→ **Directions for this task**
If a line of the records contains the word "give", list it.

→ **Data under study**

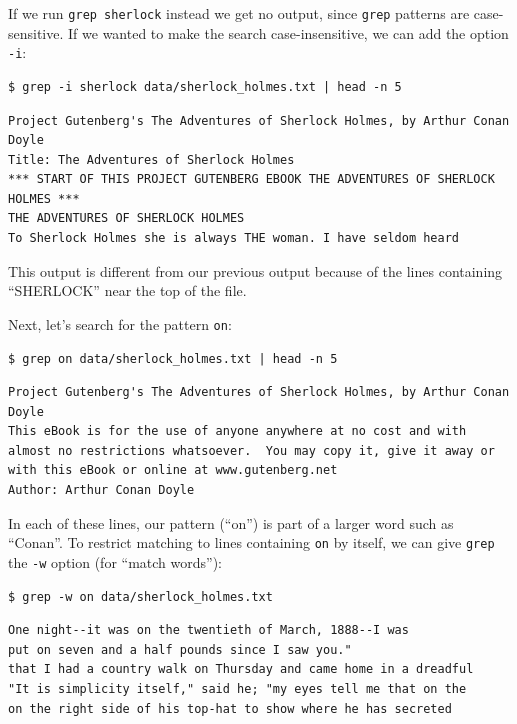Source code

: \documentclass[
]{krantz}
\begin{document}
If we run \texttt{grep\ sherlock} instead we get no output,
since \texttt{grep} patterns are case-sensitive.
If we wanted to make the search case-insensitive,
we can add the option \texttt{-i}:

\begin{verbatim}
$ grep -i sherlock data/sherlock_holmes.txt | head -n 5
\end{verbatim}

\begin{verbatim}
Project Gutenberg's The Adventures of Sherlock Holmes, by Arthur Conan Doyle
Title: The Adventures of Sherlock Holmes
*** START OF THIS PROJECT GUTENBERG EBOOK THE ADVENTURES OF SHERLOCK HOLMES ***
THE ADVENTURES OF SHERLOCK HOLMES
To Sherlock Holmes she is always THE woman. I have seldom heard
\end{verbatim}

This output is different from our previous output
because of the lines containing ``SHERLOCK'' near the top of the file.

Next, let's search for the pattern \texttt{on}:

\begin{verbatim}
$ grep on data/sherlock_holmes.txt | head -n 5
\end{verbatim}

\begin{verbatim}
Project Gutenberg's The Adventures of Sherlock Holmes, by Arthur Conan Doyle
This eBook is for the use of anyone anywhere at no cost and with
almost no restrictions whatsoever.  You may copy it, give it away or
with this eBook or online at www.gutenberg.net
Author: Arthur Conan Doyle
\end{verbatim}

In each of these lines,
our pattern (``on'') is part of a larger word such as ``Conan''.
To restrict matching to lines containing \texttt{on} by itself,
we can give \texttt{grep} the \texttt{-w} option (for ``match words''):

\begin{verbatim}
$ grep -w on data/sherlock_holmes.txt
\end{verbatim}

\begin{verbatim}
One night--it was on the twentieth of March, 1888--I was
put on seven and a half pounds since I saw you."
that I had a country walk on Thursday and came home in a dreadful
"It is simplicity itself," said he; "my eyes tell me that on the
on the right side of his top-hat to show where he has secreted
\end{verbatim}
\end{document}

→ **Solved problem**
almost no restrictions whatsoever.  You may copy it, give it away or
we can give \texttt{grep} the \texttt{-w} option (for ``match words''):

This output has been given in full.